それは製造機材があれば成立する世界ではなく、すべての行程に熟練スタッフの経験と知識を必要とし、超硬ドリルの選定ひとつ、マシニングのデータひとつにノウハウが詰められていた。
【01_製品開発】
デザイナーの描いたラフスケッチをもとに意匠図面を作成し、さらにCGでリアルなデザインを追い込んでいく。
同時に鍛造解析シミュレーションや強度解析ツールによって安全性を確認。鍛造ホイールの特徴である軽量性と高強度、さらに高剛性をバランスさせつつ、意匠図面に近いカタチを原寸大図面に描き起こす。
【02_鍛造】
「TWS」では8000tプレス鍛造機を導入し、鍛造ホイール製造に使用。材料となるアルミの塊を熱し、鍛造機内に設置した金型に向かって高圧で押し付けることで、 鍛造ホイールの元となるデザインへと導くのだ。
かねてよりF1チームにもホイールを供給(加工前の原型)するなど、TWSの高い技術力と信頼性が伺える。
電柱のようなアルミの柱がホイールの原材料となるインゴット。これをサイズに合わせて必要な分だけ切り出して使用する。円柱の塊が1回のプレスで円盤型に変形した。
なお、TWSでは6000tプレス鍛造機も設置。
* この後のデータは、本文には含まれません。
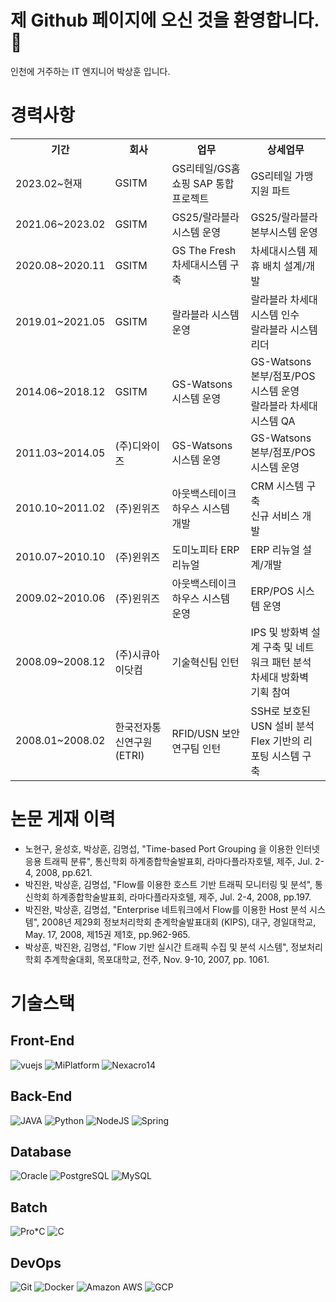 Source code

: # 제 Github 페이지에 오신 것을 환영합니다. 👋

인천에 거주하는 IT 엔지니어 박상훈 입니다. 

# 경력사항

<table>
  <tr>
    <th>기간</th>
    <th>회사</th>
    <th>업무</th>
    <th>상세업무</th>
  </tr>
  <tr>
    <td>2023.02~현재</td>
    <td>GSITM</td>
    <td>GS리테일/GS홈쇼핑 SAP 통합 프로젝트</td>
    <td>GS리테일 가맹지원 파트</td>
  </tr>
  <tr>
    <td>2021.06~2023.02</td>
    <td>GSITM</td>
    <td>GS25/랄라블라 시스템 운영</td>
    <td>GS25/랄라블라 본부시스템 운영</td>
  </tr>
  <tr>
    <td>2020.08~2020.11</td>
    <td>GSITM</td>
    <td>GS The Fresh 차세대시스템 구축</td>
    <td>차세대시스템 제휴 배치 설계/개발</td>
  </tr>
  <tr>
    <td>2019.01~2021.05</td>
    <td>GSITM</td>
    <td>랄라블라 시스템 운영</td>
    <td>랄라블라 차세대 시스템 인수<br>랄라블라 시스템 리더</td>
  </tr>
  <tr>
    <td>2014.06~2018.12</td>
    <td>GSITM</td>
    <td>GS-Watsons 시스템 운영</td>
    <td>GS-Watsons 본부/점포/POS 시스템 운영<br>랄라블라 차세대 시스템 QA</td>
  </tr>
  <tr>
    <td>2011.03~2014.05</td>
    <td>(주)디와이즈</td>
    <td>GS-Watsons 시스템 운영</td>
    <td>GS-Watsons 본부/점포/POS 시스템 운영</td>
  </tr>
  <tr>
    <td>2010.10~2011.02</td>
    <td>(주)윈위즈</td>
    <td>아웃백스테이크하우스 시스템 개발</td>
    <td>CRM 시스템 구축<br>신규 서비스 개발</td>
  </tr>
  <tr>
    <td>2010.07~2010.10</td>
    <td>(주)윈위즈</td>
    <td>도미노피타 ERP 리뉴얼</td>
    <td>ERP 리뉴얼 설계/개발</td>
  </tr>
  <tr>
    <td>2009.02~2010.06</td>
    <td>(주)윈위즈</td>
    <td>아웃백스테이크하우스 시스템 운영</td>
    <td>ERP/POS 시스템 운영</td>
  </tr>
  <tr>
    <td>2008.09~2008.12</td>
    <td>(주)시큐아이닷컴</td>
    <td>기술혁신팀 인턴</td>
    <td>IPS 및 방화벽 설계 구축 및 네트워크 패턴 분석<br>차세대 방화벽 기획 참여</td>
  </tr>
  <tr>
    <td>2008.01~2008.02</td>
    <td>한국전자통신연구원 (ETRI)</td>
    <td>RFID/USN 보안연구팀 인턴</td>
    <td>SSH로 보호된 USN 설비 분석<br>Flex 기반의 리포팅 시스템 구축</td>
  </tr>
</table>

# 논문 게재 이력
* 노현구, 윤성호, 박상훈, 김명섭, "Time-based Port Grouping 을 이용한 인터넷 응용 트래픽 분류", 통신학회 하계종합학술발표회, 라마다플라자호텔, 제주, Jul. 2-4, 2008, pp.621.
* 박진완, 박상훈, 김명섭, "Flow를 이용한 호스트 기반 트래픽 모니터링 및 분석", 통신학회 하계종합학술발표회, 라마다플라자호텔, 제주, Jul. 2-4, 2008, pp.197.
* 박진완, 박상훈, 김명섭, "Enterprise 네트워크에서 Flow를 이용한 Host 분석 시스템", 2008년 제29회 정보처리학회 춘계학술발표대회 (KIPS), 대구, 경일대학교, May. 17, 2008, 제15권 제1호, pp.962-965.
* 박상훈, 박진완, 김명섭, "Flow 기반 실시간 트래픽 수집 및 분석 시스템", 정보처리학회 추계학술대회, 목포대학교, 전주, Nov. 9-10, 2007, pp. 1061.

# 기술스택
## Front-End

![vuejs](https://img.shields.io/badge/-vuejs-green?style=for-the-badge&logo=vue.js)
![MiPlatform](https://img.shields.io/badge/-MiPlatform-green?style=for-the-badge&logo=miplatform)
![Nexacro14](https://img.shields.io/badge/-Nexacro14-green?style=for-the-badge&logo=tobesoft)

## Back-End

![JAVA](https://img.shields.io/badge/-JAVA-green?style=for-the-badge&logo=JAVA)
![Python](https://img.shields.io/badge/-Python-green?style=for-the-badge&logo=python)
![NodeJS](https://img.shields.io/badge/-NodeJS-green?style=for-the-badge&logo=node.js)
![Spring](https://img.shields.io/badge/-Spring-green?style=for-the-badge&logo=spring)

## Database

![Oracle](https://img.shields.io/badge/-Oracle-green?style=for-the-badge&logo=Oracle)
![PostgreSQL](https://img.shields.io/badge/-PostgreSQL-green?style=for-the-badge&logo=PostgreSQL)
![MySQL](https://img.shields.io/badge/-MySQL-green?style=for-the-badge&logo=MySQL)

## Batch

![Pro*C](https://img.shields.io/badge/-Pro*C-green?style=for-the-badge&logo=c)
![C](https://img.shields.io/badge/-C-green?style=for-the-badge&logo=c)

## DevOps

![Git](https://img.shields.io/badge/-Git-green?style=for-the-badge&logo=git)
![Docker](https://img.shields.io/badge/-Docker-green?style=for-the-badge&logo=docker)
![Amazon AWS](https://img.shields.io/badge/-AWS-green?style=for-the-badge&logo=Amazon-AWS)
![GCP](https://img.shields.io/badge/-GCP-green?style=for-the-badge&logo=Google-Cloud)

<!--
**bbarkthong/bbarkthong** is a ✨ _special_ ✨ repository because its `README.md` (this file) appears on your GitHub profile.

Here are some ideas to get you started:

- 🔭 I’m currently working on ...
- 🌱 I’m currently learning ...
- 👯 I’m looking to collaborate on ...
- 🤔 I’m looking for help with ...
- 💬 Ask me about ...
- 📫 How to reach me: ...
- 😄 Pronouns: ...
- ⚡ Fun fact: ...
-->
構造は全く同じとなる必要とする圧力に応じて使い分けている。
【03_リム成型】
鍛造機から出てきたホイールは円盤状だが、 これを裂開、スピニングすることでリム形状に伸ばしていく。裂開とは円盤状のディスクからリム製作する際に、ディスクの一部を切り裂く行程。部位の強度を高める効果があるという。
元の形状ではホイールの表裏も分からず、タイヤの引っ掛かりなども存在しないが、リムになる部分を裂開、ロクロのイメージでローラーを掛けることでリムを伸ばす。
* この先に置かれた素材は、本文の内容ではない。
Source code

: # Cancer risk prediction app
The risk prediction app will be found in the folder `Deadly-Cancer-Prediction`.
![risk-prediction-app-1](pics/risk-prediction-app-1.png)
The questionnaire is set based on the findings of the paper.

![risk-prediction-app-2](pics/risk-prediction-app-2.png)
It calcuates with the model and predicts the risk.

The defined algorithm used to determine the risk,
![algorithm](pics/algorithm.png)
裂開前(上写真・右部分)と比べるとリム形状に近くなり、インナーリムが形成されてきているのが分かる。元の円盤状態から比べるとカタチになってきた。
さらにリムを熱しながら延伸加工をすることで、ホイール形状に近づけていく。この作業でリムの強度が飛躍的に高まるというわけだ。